1. Introduction
In recent years, the proliferation of smart agricultural equipment has significantly heightened the need for diverse energy sources in rural areas [
1], encompassing greenhouse heating, refrigeration houses and the heat and cold energy of residential buildings [
2]. This substantial surge in energy demand has precipitated a series of safety concerns within the microgrid of agricultural microgrid [
3,
4]. For instance, prolonged overloading of the generating units in Vietnam’s coal power plants has led to the malfunction of certain units, resulting in detrimental consequences such as the occurrence of broiler deaths on farms and inadequate farmland irrigation. It led to significant financial losses for farmers. In a village in Henan Province, China, a surge in electricity consumption during summer months, driven by high power requirements and extensive irrigated farmland, resulted in overloaded electricity consumption and frequent local power outages, which ultimately paralyzed the town’s power supply.
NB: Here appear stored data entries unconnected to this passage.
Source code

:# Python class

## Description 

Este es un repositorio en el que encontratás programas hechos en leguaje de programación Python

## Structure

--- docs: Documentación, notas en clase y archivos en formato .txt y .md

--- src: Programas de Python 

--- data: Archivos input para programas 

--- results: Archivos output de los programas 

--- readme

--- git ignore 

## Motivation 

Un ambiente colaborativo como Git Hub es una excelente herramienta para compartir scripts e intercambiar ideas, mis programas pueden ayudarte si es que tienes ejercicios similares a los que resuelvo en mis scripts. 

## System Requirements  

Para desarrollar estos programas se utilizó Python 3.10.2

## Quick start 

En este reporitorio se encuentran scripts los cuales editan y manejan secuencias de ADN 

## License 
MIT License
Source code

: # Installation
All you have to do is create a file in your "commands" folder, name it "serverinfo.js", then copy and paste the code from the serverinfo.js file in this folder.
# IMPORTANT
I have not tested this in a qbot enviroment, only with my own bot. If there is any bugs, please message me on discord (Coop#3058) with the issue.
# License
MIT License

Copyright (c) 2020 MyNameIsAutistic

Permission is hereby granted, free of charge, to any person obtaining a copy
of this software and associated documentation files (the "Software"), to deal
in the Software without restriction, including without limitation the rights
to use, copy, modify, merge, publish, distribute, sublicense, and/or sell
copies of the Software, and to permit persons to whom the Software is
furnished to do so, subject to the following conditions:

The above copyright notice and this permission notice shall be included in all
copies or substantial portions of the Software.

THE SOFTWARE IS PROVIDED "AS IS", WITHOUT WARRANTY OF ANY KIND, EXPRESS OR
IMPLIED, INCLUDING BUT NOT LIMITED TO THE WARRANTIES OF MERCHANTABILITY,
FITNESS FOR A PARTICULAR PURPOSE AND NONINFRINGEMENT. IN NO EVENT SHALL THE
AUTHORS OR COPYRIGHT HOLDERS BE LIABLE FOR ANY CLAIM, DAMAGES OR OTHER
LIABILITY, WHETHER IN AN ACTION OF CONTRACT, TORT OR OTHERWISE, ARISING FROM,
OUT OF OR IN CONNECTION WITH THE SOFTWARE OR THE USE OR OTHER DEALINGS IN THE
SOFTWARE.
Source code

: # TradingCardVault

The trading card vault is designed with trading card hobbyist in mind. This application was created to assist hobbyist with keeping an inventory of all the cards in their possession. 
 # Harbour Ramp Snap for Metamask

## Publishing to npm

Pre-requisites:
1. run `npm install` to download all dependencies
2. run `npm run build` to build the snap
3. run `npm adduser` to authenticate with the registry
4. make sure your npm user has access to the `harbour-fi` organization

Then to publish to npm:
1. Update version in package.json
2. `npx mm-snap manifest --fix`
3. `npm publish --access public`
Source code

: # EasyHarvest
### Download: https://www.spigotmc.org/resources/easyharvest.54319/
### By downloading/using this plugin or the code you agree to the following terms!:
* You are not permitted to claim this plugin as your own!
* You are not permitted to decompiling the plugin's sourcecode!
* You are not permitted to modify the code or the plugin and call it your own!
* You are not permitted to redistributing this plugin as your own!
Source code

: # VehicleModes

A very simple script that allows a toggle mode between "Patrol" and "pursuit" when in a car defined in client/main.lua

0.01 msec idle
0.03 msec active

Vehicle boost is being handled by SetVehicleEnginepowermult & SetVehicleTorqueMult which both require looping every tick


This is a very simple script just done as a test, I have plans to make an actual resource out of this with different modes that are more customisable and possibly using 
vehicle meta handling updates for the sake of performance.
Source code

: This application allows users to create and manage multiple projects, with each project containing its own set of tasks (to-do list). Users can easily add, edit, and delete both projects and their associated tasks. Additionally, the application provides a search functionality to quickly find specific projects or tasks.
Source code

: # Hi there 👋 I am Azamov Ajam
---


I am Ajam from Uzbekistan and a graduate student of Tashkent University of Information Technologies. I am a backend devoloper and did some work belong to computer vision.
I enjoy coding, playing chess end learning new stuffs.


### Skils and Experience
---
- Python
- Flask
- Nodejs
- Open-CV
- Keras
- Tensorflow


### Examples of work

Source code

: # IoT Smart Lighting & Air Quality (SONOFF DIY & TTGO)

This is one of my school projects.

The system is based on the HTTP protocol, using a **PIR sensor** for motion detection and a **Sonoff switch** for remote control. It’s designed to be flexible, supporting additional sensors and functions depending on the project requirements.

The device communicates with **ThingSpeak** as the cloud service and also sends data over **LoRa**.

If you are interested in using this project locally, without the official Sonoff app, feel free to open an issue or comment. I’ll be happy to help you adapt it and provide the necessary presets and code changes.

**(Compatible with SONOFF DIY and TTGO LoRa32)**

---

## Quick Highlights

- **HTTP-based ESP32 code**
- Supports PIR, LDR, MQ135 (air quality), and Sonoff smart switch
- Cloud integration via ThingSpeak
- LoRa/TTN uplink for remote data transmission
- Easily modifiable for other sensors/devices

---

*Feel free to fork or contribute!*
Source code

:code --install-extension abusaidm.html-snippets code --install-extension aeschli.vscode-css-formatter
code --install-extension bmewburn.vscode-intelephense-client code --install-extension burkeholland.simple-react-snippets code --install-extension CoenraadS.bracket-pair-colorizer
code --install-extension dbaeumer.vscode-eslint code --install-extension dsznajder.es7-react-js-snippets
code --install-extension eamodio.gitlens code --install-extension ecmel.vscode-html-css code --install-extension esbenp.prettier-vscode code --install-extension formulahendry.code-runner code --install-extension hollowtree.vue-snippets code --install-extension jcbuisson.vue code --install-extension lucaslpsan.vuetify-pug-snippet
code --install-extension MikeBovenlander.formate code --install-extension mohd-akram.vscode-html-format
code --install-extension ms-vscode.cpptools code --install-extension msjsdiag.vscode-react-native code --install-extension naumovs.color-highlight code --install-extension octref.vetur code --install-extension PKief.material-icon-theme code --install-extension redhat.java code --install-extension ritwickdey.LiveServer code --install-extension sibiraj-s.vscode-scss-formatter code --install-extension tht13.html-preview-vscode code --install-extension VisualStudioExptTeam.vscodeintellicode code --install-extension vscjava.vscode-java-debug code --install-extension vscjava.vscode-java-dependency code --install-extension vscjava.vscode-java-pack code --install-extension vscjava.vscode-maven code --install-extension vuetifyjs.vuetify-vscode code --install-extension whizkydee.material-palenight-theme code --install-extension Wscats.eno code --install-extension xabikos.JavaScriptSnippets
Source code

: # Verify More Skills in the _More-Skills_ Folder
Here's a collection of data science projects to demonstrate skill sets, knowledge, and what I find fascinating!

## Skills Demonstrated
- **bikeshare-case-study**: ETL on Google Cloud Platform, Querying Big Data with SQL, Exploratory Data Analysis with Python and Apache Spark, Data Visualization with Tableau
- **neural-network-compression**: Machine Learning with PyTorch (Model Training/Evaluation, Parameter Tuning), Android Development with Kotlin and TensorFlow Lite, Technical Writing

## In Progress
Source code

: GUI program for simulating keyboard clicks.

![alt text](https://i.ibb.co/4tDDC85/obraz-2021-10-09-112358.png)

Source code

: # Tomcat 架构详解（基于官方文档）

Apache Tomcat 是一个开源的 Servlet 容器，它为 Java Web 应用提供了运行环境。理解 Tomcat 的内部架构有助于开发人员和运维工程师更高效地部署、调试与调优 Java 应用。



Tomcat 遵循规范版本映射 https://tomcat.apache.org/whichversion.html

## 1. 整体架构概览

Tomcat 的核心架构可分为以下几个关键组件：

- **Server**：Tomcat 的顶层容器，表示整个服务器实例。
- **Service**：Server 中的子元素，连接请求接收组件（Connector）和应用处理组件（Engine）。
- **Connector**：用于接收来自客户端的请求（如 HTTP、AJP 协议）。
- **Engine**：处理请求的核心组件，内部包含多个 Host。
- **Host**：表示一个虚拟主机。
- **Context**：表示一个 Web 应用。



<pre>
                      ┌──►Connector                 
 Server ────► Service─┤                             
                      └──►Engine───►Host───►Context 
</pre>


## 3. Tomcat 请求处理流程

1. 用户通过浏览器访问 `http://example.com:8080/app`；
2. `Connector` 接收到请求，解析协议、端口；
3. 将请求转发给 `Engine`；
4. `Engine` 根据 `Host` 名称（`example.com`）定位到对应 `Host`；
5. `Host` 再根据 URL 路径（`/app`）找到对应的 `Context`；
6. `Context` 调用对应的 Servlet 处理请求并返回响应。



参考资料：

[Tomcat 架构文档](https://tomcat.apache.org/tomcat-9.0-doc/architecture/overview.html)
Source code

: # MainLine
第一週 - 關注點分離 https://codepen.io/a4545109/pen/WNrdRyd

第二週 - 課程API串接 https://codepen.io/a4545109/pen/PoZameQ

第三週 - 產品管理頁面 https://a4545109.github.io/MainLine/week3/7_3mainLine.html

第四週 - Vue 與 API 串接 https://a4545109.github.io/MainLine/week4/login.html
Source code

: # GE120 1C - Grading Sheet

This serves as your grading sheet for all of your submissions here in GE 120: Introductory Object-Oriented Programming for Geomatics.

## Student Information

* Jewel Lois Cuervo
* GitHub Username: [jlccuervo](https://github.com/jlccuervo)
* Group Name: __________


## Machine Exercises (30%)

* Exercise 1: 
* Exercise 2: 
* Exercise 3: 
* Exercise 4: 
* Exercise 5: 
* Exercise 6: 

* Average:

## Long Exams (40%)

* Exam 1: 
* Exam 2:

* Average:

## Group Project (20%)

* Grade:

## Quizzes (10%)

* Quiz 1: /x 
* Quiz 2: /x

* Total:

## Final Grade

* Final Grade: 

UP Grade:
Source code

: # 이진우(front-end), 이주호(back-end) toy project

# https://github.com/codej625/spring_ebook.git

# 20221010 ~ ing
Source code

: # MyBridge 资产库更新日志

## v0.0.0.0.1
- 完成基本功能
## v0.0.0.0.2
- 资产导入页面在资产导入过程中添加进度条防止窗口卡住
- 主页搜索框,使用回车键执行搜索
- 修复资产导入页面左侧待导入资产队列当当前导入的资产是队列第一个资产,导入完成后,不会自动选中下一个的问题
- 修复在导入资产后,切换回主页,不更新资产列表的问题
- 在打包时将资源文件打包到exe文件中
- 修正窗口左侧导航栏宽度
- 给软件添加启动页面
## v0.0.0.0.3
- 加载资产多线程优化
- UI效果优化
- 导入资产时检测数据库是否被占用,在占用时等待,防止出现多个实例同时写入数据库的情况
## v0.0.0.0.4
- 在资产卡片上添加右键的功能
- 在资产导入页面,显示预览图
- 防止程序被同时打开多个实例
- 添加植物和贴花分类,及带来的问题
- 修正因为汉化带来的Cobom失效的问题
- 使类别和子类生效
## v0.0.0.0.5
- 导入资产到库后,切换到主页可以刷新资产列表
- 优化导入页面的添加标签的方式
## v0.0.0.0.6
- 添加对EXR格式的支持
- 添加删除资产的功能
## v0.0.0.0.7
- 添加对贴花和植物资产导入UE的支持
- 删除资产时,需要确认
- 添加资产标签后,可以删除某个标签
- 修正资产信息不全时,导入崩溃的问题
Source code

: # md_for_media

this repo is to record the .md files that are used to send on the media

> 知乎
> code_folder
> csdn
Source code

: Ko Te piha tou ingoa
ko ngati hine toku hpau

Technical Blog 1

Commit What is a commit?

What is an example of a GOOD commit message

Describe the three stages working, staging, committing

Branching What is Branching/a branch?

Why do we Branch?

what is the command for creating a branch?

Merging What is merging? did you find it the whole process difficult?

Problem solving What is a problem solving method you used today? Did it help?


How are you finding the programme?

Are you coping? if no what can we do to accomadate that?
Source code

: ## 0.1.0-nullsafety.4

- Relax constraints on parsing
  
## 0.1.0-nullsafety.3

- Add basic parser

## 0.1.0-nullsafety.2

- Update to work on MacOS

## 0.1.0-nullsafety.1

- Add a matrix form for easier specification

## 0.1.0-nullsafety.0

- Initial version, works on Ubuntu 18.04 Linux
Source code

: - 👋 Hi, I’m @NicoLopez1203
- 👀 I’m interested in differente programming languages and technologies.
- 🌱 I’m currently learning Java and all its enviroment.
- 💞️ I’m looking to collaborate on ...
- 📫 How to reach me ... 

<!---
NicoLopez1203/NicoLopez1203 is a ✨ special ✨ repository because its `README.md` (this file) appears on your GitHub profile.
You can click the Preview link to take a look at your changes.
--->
Evidently, the intricate and diverse energy demands within agricultural microgrid have posed a formidable challenge in power scheduling [
5]. Furthermore, the frailty of grid structures in rural areas, coupled with high line resistance, has led to increased transmission losses and diminished voltage [
6,
7]. Adding DER generation randomly may lead to voltage excursions [
8]. Consequently, constructing a microgrid planning method that can enhance the security of microgrids and optimize the utilization of DERs is worth further exploration.
A multitude of studies on the supply, planning and optimal scheduling of electrical energy in agricultural microgrid have been extensively examined by numerous scholars. Ref. [
9] proposes a hierarchical distributed alternating direction method of the multiplier-based model predictive control framework, which aims to provide appropriate conditions for the growth of greenhouse’s crops and plants and limit the total amount of electricity exchanged with the main electricity grid. Ref. [
10] employs the PV greenhouse rural energy system as its research object, establishing an agrometeorological model and an energy meteorological model, with a focus on the actual situation of rural energy systems in northern China. A regulation flexibility assessment method and a greenhouse load optimization aggregation strategy for modern agricultural microgrid are proposed in [
11], which can mitigate grid pressure by flexibly regulating greenhouse load demand. Ref. [
12] presents a two-stage stochastic operation method for the multi-energy microgrid, which allows for the optimal scheduling of energy generation, conversion of storage devices under constraints. This approach can handle various uncertainties in renewable energy generation, electricity price and load demand while controlling the indoor temperature to ensure heat comfort for the customers. Planning methods for integrated energy systems have also been proposed in several articles [
13,
14]. Ref. [
15] put forth a novel multilevel extension planning framework for active distribution networks.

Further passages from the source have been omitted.